Title
AWS re:Invent 2022 - Building modern apps: Architecting for observability & resilience (ARC217-L)
Summary
- Francesca Vasquez, VP at AWS, opens the session by dedicating it to David Grimm and discussing the James Webb telescope as an example of resilience and observability.
- Observability and resilience are critical elements of AWS's well-architected framework, specifically in the reliability and operational excellence pillars.
- Shon Nandi, Director of Solutions Architecture at AWS, discusses the importance of building systems that are highly available, can recover from rare failure scenarios, and the concept of continuous resilience.

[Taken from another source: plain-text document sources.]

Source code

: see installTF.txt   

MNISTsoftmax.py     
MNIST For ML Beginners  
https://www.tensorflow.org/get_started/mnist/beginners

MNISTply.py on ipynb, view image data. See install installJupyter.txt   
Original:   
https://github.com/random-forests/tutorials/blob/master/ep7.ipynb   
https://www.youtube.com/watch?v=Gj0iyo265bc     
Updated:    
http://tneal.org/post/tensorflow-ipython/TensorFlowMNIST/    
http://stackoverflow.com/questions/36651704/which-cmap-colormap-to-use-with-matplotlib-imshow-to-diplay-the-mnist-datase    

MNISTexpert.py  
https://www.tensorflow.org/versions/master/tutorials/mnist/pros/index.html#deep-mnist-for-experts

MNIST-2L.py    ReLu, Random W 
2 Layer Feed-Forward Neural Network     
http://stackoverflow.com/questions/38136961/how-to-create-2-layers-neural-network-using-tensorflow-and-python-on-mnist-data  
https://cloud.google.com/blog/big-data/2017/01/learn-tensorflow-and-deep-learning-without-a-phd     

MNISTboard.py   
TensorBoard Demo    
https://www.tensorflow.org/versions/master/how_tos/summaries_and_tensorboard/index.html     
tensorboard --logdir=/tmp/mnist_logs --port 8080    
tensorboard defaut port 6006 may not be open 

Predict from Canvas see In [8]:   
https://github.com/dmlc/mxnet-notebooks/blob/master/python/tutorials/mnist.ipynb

- AWS's shared responsibility model is highlighted, where AWS is responsible for the resilience of the cloud, and customers are responsible for the resilience of their workloads in the cloud.
- AWS's internal service ownership model, operation readiness process (ORR), and correction of error (COE) process are explained.

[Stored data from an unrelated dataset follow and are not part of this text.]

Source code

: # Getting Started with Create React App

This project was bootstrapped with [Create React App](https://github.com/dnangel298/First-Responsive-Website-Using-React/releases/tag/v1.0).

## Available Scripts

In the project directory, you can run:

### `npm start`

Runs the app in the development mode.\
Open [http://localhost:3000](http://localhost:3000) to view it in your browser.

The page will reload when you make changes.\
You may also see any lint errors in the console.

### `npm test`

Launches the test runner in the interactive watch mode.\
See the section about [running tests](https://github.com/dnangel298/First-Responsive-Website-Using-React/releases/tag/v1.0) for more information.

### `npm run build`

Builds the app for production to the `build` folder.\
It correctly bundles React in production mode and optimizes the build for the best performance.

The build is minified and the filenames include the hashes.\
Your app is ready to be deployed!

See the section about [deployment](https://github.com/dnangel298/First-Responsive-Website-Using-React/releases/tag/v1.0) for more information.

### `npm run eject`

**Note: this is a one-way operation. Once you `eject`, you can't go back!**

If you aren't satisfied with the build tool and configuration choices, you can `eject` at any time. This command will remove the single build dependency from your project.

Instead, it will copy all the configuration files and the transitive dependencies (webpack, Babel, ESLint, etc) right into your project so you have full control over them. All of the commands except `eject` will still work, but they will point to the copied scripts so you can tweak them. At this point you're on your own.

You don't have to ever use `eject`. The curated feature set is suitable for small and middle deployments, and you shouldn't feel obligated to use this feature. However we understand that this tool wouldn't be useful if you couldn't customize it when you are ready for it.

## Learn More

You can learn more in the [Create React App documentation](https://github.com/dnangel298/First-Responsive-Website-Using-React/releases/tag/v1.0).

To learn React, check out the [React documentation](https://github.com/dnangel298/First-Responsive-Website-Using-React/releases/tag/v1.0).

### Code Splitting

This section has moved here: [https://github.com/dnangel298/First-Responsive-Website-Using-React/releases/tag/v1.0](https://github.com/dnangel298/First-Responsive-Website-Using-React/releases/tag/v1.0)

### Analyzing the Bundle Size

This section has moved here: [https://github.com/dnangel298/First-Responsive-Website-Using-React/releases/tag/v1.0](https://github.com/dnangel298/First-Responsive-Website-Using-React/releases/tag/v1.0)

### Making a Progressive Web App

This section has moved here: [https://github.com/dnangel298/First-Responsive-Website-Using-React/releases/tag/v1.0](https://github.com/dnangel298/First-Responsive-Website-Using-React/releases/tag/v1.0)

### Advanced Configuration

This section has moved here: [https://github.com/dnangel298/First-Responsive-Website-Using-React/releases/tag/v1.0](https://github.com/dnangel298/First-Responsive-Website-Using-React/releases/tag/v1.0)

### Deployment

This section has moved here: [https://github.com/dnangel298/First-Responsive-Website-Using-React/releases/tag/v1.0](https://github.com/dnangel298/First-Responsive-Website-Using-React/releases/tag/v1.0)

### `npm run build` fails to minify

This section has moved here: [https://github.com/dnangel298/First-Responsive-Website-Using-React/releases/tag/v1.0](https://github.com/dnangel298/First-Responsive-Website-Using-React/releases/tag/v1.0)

- Four key areas of focus for resilience in the cloud are discussed: anticipation, monitoring, responding, and learning.
- AWS's investment in resilient services, including the AWS Fault Injection Simulator, AWS Resilience Hub, and Amazon Route 53 Application Recovery Controller, is mentioned.
- Will Meyer from Capital One and Kim Weiland from FINRA share their experiences and best practices in building resilient systems on AWS.
- The session concludes with strategies for continuous improvement in resilience, including the use of AWS's well-architected framework, game days, infrastructure event management, and various AWS resources.
Insights
- The James Webb telescope serves as a powerful metaphor for the importance of resilience and observability in systems that cannot afford failure.
- AWS emphasizes the shared responsibility model, which is crucial for customers to understand their role in maintaining the resilience of their applications.
- The concept of "continuous resilience" is introduced, which involves ongoing automation, testing, and observability to ensure systems are robust and can handle failures.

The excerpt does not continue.